Egg Peas and Carrots Soup
Egg Peas and Carrots Soup

Hey everyone, it’s John, welcome to our recipe site. Today, we’re going to make a distinctive dish, egg peas and carrots soup. One of my favorites food recipes. This time, I’m gonna make it a little bit unique. This is gonna smell and look delicious.

Here is how you cook that. Ingredients of Egg Peas and Carrots Soup. Carrots, baby sweet peas, and green onions are added to the traditional egg drop soup in this recipe.

Egg Peas and Carrots Soup is one of the most well liked of recent trending foods in the world. It is easy, it’s fast, it tastes delicious. It is appreciated by millions every day. They’re fine and they look fantastic. Egg Peas and Carrots Soup is something which I have loved my entire life.

To get started with this particular recipe, we have to prepare a few ingredients. You can cook egg peas and carrots soup using 8 ingredients and 7 steps. Here is how you can achieve it.
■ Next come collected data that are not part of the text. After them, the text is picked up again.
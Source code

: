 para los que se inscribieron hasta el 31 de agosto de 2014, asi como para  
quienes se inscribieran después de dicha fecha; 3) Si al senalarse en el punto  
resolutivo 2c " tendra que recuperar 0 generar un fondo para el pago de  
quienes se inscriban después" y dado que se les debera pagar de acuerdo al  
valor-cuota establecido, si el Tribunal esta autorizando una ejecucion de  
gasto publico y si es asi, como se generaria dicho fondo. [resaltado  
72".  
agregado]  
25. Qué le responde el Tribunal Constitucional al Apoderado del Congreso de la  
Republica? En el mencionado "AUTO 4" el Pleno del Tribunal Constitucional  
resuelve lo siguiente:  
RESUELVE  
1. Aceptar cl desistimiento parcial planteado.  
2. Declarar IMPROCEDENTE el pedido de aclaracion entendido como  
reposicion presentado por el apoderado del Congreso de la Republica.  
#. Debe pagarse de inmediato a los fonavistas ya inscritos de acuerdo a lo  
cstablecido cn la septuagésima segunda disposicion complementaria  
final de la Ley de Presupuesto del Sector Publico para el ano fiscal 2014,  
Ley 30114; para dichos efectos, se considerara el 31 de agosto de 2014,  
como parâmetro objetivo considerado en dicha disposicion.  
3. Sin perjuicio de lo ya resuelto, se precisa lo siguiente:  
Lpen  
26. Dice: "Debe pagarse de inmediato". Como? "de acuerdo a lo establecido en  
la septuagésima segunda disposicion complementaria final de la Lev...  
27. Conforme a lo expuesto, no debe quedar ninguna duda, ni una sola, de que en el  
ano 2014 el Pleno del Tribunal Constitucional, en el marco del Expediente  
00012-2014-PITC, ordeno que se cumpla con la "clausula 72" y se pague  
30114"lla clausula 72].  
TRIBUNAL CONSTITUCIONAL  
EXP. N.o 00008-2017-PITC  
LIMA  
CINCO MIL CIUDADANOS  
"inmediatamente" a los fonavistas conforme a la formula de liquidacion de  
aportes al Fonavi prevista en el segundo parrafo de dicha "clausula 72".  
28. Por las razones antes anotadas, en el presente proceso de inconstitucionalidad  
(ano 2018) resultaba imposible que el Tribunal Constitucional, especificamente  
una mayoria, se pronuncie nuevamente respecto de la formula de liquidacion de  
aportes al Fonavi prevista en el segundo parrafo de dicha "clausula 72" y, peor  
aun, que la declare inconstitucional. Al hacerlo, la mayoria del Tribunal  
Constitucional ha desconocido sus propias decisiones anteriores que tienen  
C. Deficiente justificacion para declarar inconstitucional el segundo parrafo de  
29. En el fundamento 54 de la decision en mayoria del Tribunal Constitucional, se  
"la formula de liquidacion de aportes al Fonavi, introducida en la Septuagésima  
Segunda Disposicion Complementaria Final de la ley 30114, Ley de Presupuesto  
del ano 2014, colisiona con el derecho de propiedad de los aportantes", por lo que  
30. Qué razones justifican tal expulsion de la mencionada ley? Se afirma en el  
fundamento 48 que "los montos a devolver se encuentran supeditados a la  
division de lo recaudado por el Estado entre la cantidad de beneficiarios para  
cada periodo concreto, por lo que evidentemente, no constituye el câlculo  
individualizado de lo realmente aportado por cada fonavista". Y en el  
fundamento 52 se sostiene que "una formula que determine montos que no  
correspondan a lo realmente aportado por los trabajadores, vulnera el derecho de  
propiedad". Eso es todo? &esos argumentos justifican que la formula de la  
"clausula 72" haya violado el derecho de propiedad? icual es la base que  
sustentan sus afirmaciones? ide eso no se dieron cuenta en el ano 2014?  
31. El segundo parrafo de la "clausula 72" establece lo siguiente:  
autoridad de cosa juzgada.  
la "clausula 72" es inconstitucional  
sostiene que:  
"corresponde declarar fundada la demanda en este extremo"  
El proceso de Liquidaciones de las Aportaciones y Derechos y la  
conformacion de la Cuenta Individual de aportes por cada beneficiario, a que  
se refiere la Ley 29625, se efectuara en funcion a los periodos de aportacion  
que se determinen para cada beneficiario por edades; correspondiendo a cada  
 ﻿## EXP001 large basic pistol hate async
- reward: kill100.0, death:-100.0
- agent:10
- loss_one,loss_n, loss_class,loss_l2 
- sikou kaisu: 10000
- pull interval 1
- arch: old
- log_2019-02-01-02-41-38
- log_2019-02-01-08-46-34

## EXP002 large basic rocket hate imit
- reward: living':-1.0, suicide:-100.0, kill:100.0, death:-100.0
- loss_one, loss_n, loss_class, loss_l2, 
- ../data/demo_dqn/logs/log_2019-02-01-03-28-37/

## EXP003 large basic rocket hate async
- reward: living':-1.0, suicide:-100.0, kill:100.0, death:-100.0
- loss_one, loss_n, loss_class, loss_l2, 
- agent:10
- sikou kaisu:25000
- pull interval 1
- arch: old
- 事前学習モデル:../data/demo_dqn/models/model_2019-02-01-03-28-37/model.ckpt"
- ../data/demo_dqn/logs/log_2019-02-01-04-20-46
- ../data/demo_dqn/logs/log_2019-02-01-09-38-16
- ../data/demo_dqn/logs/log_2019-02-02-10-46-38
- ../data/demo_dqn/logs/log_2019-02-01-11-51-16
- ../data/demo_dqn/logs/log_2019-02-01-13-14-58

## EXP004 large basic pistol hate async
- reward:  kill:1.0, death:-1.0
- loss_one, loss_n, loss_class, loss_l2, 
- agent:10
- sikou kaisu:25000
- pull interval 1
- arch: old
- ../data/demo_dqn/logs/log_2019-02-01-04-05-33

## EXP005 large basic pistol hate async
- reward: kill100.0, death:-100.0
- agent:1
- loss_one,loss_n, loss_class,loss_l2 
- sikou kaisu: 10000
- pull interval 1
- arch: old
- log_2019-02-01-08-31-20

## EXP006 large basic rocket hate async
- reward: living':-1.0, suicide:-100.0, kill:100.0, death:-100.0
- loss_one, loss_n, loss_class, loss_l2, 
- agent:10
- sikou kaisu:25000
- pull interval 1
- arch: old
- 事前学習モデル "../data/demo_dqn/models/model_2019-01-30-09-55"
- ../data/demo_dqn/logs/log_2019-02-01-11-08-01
The ingredients needed to make Egg Peas and Carrots Soup:
  1. Get 4 eggs, boiled
  2. Make ready 2 carrots, peeled and cut
  3. Prepare 1 small bowl of green peas
  4. Get 3 garlics, chopped
  5. Make ready as needed Water
  6. Prepare Salt
  7. Take Pepper
  8. Take Chicken powder

Cook the egg noodles according to package directions. Saute in olive oil, onion, mushrooms and peas and carrots until cooked. Mix the mushrooms, peas and carrots to the egg noodle. Add the cream of mushroom soup to the mixture.

Instructions to make Egg Peas and Carrots Soup:
  1. Bring the water to a boil.
  2. Then add in the garlics. Boil until fragrant.
  3. Then add in the carrots. Wait a bit just for them to soften up.
  4. Then add in the peas. Stir gently. Wait until the peas soften a bit.
  5. Then add in the eggs. Simmer them.
  6. Add in the salt and other seasonings. Taste test.
  7. Turn off the heat and serve.

Stir cabbage and green parts of green onion into the soup. Drop beaten egg, a spoonful at a time, into soup, stirring after each addition to prevent clumping. Stir cornstarch mixture into soup and season with salt and pepper. Bring the soup to a low boil and stir in the egg noodles. Stir in the heavy cream, lemon juice, and parsley.